TV5MONDE : "J'ai 37 ans, j'ai 37 ans et je pense que je n'aurai pas d'enfant. Je n'ai pas dit que je n'en veux pas, j'ai dit que je n'en aurai pas." Pourquoi, à 37 ans, vous posez-vous cette question, qui introduit votre roman ? 

Catherine Gauthier : 37 ans a toujours été ma date limite. Ma mère m'a eue à 37 ans, donc psychologiquement, c'était la dernière date qui me semblait possible pour avoir des enfants avant la quarantaine. Et puis là, à 37 ans, j'ai réalisé que la maternité allait probablement me passer sous le nez.

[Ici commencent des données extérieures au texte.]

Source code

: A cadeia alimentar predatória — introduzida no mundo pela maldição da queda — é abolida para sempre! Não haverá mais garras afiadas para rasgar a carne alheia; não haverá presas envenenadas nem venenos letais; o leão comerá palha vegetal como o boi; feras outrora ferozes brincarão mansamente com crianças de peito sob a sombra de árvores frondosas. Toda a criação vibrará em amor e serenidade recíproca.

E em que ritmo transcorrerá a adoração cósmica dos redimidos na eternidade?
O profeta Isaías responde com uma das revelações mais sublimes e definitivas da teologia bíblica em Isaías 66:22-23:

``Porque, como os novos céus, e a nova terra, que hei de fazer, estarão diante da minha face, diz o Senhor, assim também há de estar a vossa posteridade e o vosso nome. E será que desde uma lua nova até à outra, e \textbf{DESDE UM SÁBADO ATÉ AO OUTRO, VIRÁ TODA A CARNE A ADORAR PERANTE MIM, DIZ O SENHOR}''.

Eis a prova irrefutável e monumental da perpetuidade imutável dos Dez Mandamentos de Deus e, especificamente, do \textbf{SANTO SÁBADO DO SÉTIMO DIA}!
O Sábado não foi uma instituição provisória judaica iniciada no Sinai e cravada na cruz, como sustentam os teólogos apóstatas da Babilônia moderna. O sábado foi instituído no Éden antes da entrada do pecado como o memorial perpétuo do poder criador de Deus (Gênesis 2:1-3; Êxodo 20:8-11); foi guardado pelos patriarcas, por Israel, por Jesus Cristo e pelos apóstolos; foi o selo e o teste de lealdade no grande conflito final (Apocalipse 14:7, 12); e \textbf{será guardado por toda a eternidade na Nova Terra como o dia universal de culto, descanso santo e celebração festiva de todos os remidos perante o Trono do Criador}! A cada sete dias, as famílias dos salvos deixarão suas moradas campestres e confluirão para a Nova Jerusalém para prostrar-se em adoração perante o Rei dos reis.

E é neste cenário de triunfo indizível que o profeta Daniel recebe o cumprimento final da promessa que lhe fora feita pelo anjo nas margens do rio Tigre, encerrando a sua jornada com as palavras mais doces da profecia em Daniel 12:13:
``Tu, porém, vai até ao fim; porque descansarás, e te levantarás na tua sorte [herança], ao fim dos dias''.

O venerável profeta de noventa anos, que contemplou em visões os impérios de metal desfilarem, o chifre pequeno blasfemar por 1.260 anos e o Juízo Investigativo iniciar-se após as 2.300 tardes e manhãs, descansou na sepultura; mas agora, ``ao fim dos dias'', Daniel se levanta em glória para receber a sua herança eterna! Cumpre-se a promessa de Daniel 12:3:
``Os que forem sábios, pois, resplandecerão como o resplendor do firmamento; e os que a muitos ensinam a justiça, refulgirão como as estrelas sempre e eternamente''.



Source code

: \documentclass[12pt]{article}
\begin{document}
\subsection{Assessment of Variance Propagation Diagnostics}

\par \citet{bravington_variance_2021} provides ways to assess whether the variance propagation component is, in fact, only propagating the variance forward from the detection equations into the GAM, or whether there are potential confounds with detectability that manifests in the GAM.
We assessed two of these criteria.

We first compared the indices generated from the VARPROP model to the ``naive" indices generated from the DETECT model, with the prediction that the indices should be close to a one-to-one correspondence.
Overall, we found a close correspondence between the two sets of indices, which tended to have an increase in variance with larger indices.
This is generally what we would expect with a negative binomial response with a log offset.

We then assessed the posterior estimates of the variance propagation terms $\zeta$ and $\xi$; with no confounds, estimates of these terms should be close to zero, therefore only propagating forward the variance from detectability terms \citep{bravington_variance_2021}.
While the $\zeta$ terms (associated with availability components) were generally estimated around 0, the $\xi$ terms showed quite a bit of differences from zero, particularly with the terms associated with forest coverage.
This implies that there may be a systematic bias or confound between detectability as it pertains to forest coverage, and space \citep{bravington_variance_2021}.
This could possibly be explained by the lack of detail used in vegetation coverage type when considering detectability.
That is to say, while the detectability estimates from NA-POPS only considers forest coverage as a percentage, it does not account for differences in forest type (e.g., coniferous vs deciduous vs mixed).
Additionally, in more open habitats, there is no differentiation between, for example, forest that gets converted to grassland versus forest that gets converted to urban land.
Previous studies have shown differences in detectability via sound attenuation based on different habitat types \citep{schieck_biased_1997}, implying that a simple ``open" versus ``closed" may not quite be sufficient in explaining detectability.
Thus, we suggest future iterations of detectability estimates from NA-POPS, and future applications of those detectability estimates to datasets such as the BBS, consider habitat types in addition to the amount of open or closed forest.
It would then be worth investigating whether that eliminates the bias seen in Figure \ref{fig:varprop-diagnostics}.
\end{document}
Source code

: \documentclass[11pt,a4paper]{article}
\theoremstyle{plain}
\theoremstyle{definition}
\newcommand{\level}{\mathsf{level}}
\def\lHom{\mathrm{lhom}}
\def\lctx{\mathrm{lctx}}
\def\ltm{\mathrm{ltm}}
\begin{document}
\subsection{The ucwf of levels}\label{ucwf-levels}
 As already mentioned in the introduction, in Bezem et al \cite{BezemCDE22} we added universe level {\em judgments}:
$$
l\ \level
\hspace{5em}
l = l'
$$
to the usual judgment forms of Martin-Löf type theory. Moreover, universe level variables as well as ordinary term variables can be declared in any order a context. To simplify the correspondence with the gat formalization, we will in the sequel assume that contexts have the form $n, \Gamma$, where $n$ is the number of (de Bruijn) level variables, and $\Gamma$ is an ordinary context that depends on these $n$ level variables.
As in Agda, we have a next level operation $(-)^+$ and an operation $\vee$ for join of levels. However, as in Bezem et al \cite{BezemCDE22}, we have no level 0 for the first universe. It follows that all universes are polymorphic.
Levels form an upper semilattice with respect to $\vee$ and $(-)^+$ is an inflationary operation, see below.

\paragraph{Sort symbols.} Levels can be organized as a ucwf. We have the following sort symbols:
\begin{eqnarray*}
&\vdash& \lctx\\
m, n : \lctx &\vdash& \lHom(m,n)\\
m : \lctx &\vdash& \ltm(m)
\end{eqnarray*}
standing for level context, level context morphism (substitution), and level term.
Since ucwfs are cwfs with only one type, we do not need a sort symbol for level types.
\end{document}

On était en pleine pandémie, j'étais célibataire. Je réalisais que cela n'allait peut-être pas arriver. C'est ce manque-là, ce deuil, que j'ai voulu explorer avec un roman graphique.

Pourquoi une femme qui n'a pas d'enfant est-elle encore mal vue dans la société ? Que ressentez-vous lorsque vous entendez dire que c'est "l'espoir d'un monde meilleur, donner un sens à la vie" ? 

Oui, on parle beaucoup des familles. Donc dès que l'on n'a pas d'enfant, on déroge à la norme. C'est pour ça que l'on dérange un peu, qu'on bouscule, parce qu'on est à l'extérieur de ce moule auquel la majorité se conforme. Or ça ne devrait pas être un tabou, ça ne devrait pas déranger. C'est simplement un chemin que l'on prend plutôt que l'autre.

Planche Je crois que je n'en aurai pa

Extrait de Je crois que je n'en aurai pas.

DR

Votre récit est très personnel, à la fois mélancolique et introspectif. "Peut-on être femme sans avoir d'enfant ?" écrivez-vous. Partager votre expérience vous a-t-il libérée d'un poids, d'une culpabilité vis-à-vis de votre famille ? 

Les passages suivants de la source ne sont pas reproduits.